25 years ago: South Lawrence trafficway lawsuit headed for Kansas Supreme Court

From the Lawrence Daily Journal-World for Oct. 22, 1989:

The legal battle over the proposed south Lawrence trafficway continued this week as the Kansas Supreme Court prepared to hear oral arguments in the case. Attorney John Lungstrum, representing the Douglas County Commission, and Donald Strole, attorney for the plaintiff Leslie Blevins Sr., were each to have 30 minutes to present their arguments.
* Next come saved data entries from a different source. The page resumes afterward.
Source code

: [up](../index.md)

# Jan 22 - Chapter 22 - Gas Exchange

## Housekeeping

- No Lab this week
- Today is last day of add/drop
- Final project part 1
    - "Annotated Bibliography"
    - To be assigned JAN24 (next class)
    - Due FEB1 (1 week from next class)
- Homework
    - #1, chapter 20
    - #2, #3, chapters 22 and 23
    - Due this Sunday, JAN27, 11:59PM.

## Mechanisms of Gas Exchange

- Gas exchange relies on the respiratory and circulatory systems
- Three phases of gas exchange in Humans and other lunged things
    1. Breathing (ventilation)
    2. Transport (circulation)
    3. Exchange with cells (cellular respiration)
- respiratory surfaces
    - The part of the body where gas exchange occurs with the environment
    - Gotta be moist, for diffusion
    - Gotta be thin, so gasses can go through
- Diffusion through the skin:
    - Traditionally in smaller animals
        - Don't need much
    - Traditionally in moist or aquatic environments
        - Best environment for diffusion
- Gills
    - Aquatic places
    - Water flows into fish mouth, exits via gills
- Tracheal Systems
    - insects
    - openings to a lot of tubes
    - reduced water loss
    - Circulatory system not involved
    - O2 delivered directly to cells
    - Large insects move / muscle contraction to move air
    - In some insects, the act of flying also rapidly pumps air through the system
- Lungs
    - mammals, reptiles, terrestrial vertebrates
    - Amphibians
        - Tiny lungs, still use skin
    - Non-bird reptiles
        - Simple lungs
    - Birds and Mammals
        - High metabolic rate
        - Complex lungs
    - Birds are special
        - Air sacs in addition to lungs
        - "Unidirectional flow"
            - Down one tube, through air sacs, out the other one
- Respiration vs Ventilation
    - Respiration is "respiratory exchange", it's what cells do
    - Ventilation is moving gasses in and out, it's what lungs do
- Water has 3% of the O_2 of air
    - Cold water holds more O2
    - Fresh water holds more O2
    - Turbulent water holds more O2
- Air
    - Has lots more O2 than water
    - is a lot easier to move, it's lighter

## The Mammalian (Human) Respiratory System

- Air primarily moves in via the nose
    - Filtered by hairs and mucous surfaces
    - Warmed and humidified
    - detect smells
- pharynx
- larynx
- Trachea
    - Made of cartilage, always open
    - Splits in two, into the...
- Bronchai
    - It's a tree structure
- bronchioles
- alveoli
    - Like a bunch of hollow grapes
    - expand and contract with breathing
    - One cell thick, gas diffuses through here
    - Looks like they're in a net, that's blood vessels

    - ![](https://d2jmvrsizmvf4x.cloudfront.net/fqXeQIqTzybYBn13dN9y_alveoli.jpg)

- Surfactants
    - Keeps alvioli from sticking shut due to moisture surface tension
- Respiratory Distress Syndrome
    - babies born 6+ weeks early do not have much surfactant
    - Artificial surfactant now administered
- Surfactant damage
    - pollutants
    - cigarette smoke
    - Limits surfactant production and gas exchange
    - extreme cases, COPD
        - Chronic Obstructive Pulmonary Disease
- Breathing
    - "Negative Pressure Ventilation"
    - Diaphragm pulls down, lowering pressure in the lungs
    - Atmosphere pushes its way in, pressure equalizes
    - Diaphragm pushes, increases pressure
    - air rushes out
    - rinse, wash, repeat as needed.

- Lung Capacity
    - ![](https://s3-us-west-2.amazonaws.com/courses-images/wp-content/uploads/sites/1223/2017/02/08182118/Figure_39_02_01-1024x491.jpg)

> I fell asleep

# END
Blevins had filed suit against the City of Lawrence and Douglas County in August 1987, challenging the legality of the city and county each issuing $4 million in bonds for the trafficway. (The balance of funds for the proposed 14-mile road was to come from state and federal sources.) The county had approved the bond issue in August 1985 and had already begun selling the bond when Blevins’ lawsuit was filed. The case had been dismissed by a Douglas County District Judge in February 1988, but then Blevins had claimed the county illegally had used its home rule ordinance powers when issuing the bonds. The city had also participated in the illegality, Blevins claimed, through a joint planning resolution signed in 1985. Blevins had taken the case to the Kansas Court of Appeals in September 1988, where the district court decision had been upheld; Blevins had then filed an appeal with the Kansas Supreme Court in March 1989.